■ **Task objective**
From the line with "- **📊 YouTube" through the line with "Machine learning analysis", inclusive, return each line of the data below exactly and leave the rest out.

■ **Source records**
>>>

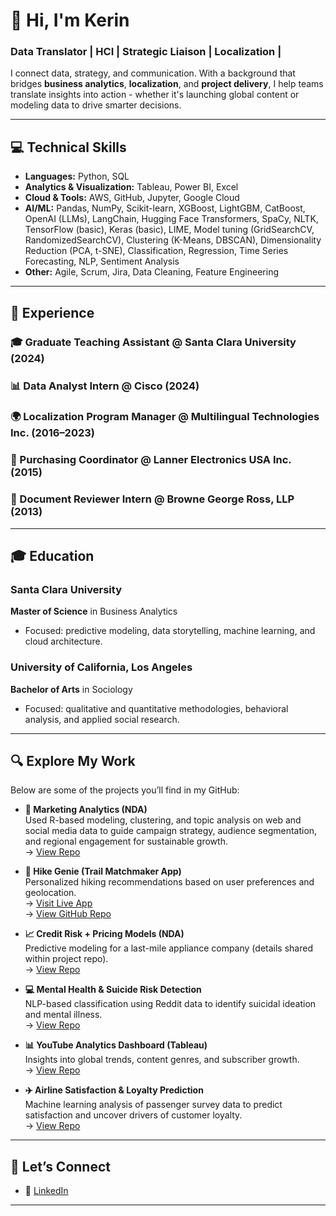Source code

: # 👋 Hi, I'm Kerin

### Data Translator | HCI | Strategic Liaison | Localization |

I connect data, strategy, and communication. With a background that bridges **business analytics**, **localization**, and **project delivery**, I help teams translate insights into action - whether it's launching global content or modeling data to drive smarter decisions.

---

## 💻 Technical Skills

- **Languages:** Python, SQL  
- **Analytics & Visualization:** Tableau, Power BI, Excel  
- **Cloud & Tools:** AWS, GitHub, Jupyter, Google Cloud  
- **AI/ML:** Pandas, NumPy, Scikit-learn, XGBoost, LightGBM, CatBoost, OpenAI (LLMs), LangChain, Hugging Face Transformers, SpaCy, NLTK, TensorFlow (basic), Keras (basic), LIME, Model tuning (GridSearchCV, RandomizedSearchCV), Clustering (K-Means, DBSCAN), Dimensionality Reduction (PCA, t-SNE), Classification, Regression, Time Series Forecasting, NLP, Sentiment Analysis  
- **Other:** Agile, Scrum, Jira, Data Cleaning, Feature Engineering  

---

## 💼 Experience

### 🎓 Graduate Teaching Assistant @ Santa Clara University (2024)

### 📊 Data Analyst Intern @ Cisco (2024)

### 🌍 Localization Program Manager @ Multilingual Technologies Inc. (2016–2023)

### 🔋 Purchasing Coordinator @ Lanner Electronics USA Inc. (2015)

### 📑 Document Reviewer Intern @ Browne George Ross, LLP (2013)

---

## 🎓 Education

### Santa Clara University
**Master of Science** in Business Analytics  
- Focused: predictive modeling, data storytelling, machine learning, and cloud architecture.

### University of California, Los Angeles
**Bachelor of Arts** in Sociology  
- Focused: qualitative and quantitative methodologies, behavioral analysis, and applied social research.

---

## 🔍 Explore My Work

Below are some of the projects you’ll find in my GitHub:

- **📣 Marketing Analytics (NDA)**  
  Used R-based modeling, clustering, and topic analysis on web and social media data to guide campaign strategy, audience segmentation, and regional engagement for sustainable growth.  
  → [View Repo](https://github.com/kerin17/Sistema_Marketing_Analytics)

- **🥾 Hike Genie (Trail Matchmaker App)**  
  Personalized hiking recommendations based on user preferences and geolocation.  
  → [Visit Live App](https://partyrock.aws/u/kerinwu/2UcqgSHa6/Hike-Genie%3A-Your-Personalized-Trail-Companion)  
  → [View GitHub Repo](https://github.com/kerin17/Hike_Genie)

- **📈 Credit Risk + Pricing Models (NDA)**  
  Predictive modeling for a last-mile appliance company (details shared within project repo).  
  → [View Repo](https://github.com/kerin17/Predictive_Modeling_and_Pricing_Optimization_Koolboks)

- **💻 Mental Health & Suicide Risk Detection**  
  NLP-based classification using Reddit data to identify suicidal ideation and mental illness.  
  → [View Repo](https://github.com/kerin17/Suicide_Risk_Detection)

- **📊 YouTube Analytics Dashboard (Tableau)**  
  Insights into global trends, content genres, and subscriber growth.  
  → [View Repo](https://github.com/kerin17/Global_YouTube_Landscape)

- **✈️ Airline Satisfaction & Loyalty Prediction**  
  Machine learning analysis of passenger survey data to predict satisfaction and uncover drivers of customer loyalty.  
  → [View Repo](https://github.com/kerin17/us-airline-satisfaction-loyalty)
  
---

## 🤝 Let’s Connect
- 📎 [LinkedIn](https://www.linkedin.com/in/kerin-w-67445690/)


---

<<<

■ **Response area**
- **📊 YouTube Analytics Dashboard (Tableau)**  
  Insights into global trends, content genres, and subscriber growth.  
  → [View Repo](https://github.com/kerin17/Global_YouTube_Landscape)

- **✈️ Airline Satisfaction & Loyalty Prediction**  
  Machine learning analysis of passenger survey data to predict satisfaction and uncover drivers of customer loyalty.  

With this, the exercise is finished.